Hoy os traigo las últimas cosillas que se han incorporado a mi estantería. Realmente han sido unas cuantas, así que aquí os las dejo... 😉


Al fin tengo los dos últimos volúmenes de la colección del tío Rick, que se ha ganado mi corazón: Los Héroes del Olimpo. A punto estoy ya de terminar La Casa de Hades, y quiero pero a la vez no quiero saber cómo termina todo en La sangre del Olimpo. Qué difícil es mi vida.



Durante las rebajas de La Casa del Libro, aproveché y conseguí este de Patrick Ness por sólo 5'95€, y estoy deseando leerlo. Pensaba que era una novedad, porque fue la primera vez que lo vi, pero ¿sabéis que su fecha de publicación es del 2008? Me entró aún más curiosidad si cabe...

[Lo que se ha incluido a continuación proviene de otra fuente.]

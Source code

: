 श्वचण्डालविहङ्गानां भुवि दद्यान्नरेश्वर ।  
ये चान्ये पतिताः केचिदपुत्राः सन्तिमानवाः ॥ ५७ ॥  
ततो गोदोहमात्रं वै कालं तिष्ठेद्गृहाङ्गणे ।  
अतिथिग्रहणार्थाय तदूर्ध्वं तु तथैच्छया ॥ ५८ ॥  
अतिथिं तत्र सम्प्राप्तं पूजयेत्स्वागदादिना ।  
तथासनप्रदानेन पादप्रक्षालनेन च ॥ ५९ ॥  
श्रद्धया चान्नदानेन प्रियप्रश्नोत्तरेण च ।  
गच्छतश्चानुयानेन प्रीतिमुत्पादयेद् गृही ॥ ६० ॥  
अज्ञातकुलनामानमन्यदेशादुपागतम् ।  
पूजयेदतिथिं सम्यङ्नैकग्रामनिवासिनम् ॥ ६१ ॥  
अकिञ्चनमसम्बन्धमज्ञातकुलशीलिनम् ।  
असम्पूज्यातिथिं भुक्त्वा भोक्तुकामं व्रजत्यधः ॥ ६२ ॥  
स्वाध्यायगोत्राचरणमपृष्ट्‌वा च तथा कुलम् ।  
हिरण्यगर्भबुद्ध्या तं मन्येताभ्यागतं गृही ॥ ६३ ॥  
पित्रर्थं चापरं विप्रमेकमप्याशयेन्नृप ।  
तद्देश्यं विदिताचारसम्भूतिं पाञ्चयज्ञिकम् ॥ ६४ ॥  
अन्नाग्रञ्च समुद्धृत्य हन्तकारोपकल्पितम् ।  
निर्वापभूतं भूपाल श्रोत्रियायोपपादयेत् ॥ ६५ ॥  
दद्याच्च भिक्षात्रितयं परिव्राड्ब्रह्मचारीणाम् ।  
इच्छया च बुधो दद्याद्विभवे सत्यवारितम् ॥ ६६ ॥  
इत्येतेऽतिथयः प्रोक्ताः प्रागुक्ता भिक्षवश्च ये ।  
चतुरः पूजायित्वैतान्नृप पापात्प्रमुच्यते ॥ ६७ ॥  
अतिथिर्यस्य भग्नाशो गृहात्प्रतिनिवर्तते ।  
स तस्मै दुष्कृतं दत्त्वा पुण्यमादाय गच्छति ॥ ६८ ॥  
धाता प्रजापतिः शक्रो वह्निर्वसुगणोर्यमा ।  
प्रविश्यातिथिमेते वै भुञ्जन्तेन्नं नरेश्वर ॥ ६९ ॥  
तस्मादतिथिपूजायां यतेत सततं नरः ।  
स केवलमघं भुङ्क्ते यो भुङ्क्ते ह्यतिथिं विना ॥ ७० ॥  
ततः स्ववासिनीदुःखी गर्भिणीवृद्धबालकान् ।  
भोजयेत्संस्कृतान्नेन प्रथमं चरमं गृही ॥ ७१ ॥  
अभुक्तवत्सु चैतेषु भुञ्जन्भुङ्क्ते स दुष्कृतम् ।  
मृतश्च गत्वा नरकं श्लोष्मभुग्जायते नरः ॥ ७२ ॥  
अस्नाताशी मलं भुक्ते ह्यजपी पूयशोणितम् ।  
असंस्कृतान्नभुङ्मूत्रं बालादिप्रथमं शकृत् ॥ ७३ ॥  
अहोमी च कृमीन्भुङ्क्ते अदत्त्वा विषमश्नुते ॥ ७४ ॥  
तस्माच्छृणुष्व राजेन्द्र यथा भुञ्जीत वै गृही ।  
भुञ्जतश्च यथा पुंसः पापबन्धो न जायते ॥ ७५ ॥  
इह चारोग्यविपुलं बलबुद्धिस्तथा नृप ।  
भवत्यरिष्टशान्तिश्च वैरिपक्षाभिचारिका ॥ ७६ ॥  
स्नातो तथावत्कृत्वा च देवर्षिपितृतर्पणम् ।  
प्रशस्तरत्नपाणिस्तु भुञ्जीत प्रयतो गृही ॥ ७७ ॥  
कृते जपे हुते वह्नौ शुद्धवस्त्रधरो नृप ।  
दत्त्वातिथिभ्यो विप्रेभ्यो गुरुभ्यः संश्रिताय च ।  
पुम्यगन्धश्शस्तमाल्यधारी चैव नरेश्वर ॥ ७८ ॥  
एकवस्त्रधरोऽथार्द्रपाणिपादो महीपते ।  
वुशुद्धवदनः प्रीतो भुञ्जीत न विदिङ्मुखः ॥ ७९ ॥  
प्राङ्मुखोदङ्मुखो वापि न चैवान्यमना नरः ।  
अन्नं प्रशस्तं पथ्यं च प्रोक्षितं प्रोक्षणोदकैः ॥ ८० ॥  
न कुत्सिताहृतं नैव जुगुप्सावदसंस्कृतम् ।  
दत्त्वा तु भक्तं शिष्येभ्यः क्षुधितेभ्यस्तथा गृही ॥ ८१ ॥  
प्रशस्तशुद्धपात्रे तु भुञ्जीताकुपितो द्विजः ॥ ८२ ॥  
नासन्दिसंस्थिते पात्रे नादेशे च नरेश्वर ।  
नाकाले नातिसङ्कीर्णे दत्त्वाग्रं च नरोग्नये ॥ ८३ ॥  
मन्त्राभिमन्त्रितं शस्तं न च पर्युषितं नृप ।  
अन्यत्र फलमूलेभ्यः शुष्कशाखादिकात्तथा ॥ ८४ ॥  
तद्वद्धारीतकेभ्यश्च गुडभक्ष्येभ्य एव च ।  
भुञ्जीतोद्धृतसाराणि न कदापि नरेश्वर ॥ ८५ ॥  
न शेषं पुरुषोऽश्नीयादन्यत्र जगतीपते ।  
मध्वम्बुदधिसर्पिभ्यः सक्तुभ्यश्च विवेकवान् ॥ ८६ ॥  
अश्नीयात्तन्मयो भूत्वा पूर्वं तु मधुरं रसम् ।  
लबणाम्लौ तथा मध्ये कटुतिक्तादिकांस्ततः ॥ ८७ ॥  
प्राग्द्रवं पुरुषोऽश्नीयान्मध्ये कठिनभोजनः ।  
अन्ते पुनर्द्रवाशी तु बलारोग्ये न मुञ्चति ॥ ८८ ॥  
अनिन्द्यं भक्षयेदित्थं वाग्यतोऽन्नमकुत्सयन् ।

 AL FIN me hice con libros sobre el feminismo. Me considero feminista, pero aún me queda mucho por aprender sobre esta lucha, así que decidí coger la charla TED que dio Adichie (Todos deberíamos ser feministas), un libro que es exactamente lo que dice su título (Feminismo para principiantes), y por último, uno que había visto recomendado en muchos lugares y que habla del feminismo -sobre todo- en la literatura (Un cuarto propio). Ya he leído el primero (55 escasas páginas) y no me ha podido gustar más... ♡

¿Habéis leído o queréis leer alguno?

Aniki (Hermano mayor), Anna Caballé Fuguet

enero 15, 2017

Título: Aniki (Hermano mayor)
Autora: Anna Caballé Fuguet
Páginas: 136
Saga: --
Editorial: Ediciones Oblicuas
Goodreads - Amazon - Autora
★★★★☆
Sinopsis (de Goodreads): Marcos, un chaval de ocho años, vive al cuidado de su tía Marta en casa de sus padres, unos artistas bohemios que están continuamente de viaje y apenas le prestan atención. La última de sus ocurrencias consiste en adoptar a un niño problemático de diez años. Lo que en principio supone en Marcos un motivo para dudar del amor de sus padres, en cuanto ve a Kai, su nuevo hermano mayor, todo sentimiento negativo se desvanece. A partir de ese momento se inicia entre ellos una inquebrantable relación que supondrá para Marcos el eje central alrededor del cual girará toda su vida.
Aniki, hermano mayor es una novela de profundos y prohibidos sentimientos, de la experiencia que supone el tránsito a la madurez y del despertar de la sexualidad y la homosexualidad.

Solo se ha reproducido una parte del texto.